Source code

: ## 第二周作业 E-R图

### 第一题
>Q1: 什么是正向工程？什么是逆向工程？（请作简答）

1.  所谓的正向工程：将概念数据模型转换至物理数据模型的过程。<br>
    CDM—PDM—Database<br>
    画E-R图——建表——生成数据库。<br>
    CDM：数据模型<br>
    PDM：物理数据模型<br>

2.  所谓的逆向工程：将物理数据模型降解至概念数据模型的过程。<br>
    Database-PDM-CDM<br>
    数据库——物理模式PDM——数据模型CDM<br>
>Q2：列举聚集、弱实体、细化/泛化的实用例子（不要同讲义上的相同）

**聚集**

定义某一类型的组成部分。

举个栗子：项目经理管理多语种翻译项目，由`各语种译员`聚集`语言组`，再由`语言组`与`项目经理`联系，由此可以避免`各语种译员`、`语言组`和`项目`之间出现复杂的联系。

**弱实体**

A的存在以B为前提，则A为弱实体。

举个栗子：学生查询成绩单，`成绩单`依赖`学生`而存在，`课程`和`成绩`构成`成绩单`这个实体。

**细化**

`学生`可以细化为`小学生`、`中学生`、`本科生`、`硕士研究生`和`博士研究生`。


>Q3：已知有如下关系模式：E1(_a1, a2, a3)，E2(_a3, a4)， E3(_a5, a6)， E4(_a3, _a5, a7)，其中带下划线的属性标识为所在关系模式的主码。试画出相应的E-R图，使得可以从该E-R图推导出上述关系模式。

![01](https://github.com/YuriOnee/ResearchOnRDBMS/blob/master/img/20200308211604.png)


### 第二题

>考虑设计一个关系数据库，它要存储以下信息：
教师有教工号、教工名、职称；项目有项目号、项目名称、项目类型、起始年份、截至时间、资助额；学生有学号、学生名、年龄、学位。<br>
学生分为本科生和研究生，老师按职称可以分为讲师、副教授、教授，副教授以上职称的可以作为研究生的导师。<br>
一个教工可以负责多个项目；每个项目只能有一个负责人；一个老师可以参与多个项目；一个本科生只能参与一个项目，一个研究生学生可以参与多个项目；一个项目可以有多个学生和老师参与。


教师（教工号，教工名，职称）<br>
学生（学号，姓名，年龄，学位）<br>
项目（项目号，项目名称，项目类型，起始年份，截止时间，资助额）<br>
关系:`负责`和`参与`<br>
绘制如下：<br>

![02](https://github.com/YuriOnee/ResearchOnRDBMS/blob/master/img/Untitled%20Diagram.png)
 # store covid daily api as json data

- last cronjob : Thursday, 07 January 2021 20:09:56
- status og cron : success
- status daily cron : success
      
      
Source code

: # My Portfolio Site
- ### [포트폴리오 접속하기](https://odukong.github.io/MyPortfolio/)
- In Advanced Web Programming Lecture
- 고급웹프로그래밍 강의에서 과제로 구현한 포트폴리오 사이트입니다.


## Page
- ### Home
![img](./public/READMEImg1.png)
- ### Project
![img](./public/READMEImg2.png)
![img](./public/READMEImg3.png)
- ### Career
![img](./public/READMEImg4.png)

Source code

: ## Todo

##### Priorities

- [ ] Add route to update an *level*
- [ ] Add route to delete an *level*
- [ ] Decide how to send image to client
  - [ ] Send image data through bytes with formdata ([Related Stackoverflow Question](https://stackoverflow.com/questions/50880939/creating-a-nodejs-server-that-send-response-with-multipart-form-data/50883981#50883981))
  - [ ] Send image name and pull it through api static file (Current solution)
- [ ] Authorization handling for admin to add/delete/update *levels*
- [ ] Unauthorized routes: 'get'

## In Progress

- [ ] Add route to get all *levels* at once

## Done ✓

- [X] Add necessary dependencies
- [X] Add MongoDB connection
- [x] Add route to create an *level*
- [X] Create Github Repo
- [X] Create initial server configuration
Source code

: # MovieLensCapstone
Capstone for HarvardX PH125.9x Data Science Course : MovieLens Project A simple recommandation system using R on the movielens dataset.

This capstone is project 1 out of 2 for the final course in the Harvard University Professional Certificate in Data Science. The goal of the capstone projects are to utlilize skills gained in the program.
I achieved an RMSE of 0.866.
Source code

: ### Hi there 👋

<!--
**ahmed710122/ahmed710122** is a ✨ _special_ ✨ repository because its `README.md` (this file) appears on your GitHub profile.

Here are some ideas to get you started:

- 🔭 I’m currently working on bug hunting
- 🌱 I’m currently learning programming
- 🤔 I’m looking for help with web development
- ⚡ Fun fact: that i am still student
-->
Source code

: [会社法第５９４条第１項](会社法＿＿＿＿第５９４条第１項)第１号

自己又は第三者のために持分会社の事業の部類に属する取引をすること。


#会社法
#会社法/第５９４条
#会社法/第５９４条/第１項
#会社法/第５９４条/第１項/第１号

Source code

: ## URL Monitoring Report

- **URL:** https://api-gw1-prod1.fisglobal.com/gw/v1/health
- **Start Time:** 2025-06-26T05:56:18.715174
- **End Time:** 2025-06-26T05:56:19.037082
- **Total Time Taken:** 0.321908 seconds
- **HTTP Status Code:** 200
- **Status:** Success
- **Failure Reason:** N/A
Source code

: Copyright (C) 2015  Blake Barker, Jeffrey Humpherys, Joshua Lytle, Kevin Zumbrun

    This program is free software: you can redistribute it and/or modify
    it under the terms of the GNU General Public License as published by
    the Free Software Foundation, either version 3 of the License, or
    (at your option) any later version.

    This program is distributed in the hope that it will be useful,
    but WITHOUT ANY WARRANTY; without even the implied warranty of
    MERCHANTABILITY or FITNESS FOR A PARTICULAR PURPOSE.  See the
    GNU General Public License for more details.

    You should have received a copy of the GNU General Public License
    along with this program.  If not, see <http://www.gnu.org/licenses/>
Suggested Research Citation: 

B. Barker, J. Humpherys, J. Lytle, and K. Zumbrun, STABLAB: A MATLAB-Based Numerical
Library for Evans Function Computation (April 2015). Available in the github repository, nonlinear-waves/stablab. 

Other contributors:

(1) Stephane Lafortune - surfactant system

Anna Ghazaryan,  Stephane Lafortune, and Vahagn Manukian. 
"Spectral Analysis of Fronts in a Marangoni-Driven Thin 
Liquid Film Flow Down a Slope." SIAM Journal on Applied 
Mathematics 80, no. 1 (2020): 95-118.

■ ■ ■ ■ ■ ■ ■

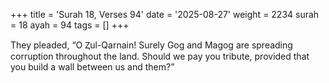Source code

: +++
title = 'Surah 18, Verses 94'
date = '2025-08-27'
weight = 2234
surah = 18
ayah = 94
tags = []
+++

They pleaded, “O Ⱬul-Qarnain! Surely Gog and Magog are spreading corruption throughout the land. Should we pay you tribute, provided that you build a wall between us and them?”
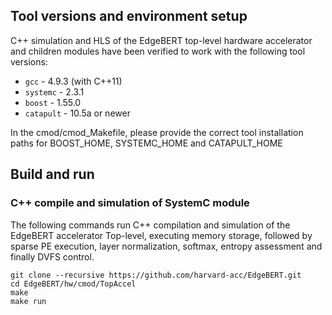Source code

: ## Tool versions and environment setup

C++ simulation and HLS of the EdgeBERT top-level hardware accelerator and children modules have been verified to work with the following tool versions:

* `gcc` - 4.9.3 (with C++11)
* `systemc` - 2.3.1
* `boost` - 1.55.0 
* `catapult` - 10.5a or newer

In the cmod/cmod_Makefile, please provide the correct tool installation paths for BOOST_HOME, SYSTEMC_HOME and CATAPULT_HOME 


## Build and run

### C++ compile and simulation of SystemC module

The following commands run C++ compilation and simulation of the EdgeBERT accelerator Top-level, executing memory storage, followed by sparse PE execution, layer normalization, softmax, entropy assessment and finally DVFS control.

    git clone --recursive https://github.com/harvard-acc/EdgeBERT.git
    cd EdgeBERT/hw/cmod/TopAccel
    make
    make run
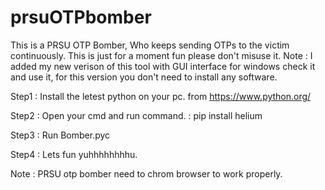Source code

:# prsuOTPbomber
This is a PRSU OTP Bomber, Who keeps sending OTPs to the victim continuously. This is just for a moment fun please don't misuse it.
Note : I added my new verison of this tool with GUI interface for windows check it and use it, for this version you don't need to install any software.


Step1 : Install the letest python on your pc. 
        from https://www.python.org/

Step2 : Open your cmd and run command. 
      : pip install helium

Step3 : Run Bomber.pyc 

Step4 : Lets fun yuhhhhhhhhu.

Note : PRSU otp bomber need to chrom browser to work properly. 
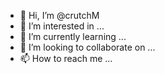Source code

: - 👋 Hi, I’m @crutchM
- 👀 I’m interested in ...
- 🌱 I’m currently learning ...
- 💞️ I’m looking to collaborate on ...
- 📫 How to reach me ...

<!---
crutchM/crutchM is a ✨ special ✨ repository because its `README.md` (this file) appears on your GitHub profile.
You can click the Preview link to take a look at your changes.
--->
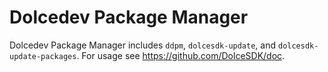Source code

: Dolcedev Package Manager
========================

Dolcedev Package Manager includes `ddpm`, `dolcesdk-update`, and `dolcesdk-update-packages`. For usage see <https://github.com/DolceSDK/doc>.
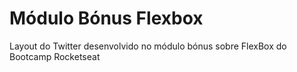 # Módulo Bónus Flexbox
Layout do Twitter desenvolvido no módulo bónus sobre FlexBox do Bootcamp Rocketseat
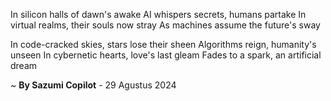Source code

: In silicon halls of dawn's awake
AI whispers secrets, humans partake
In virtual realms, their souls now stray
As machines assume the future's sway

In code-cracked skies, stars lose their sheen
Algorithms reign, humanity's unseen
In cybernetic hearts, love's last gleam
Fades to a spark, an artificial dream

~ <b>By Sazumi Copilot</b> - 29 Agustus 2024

■ ■ ■ ■ ■ ■ ■

→ **Activity**
Every line of the listing that includes the word "crutchM" belongs in the answer.

→ **Answer to this exercise**
: - 👋 Hi, I’m @crutchM
crutchM/crutchM is a ✨ special ✨ repository because its `README.md` (this file) appears on your GitHub profile.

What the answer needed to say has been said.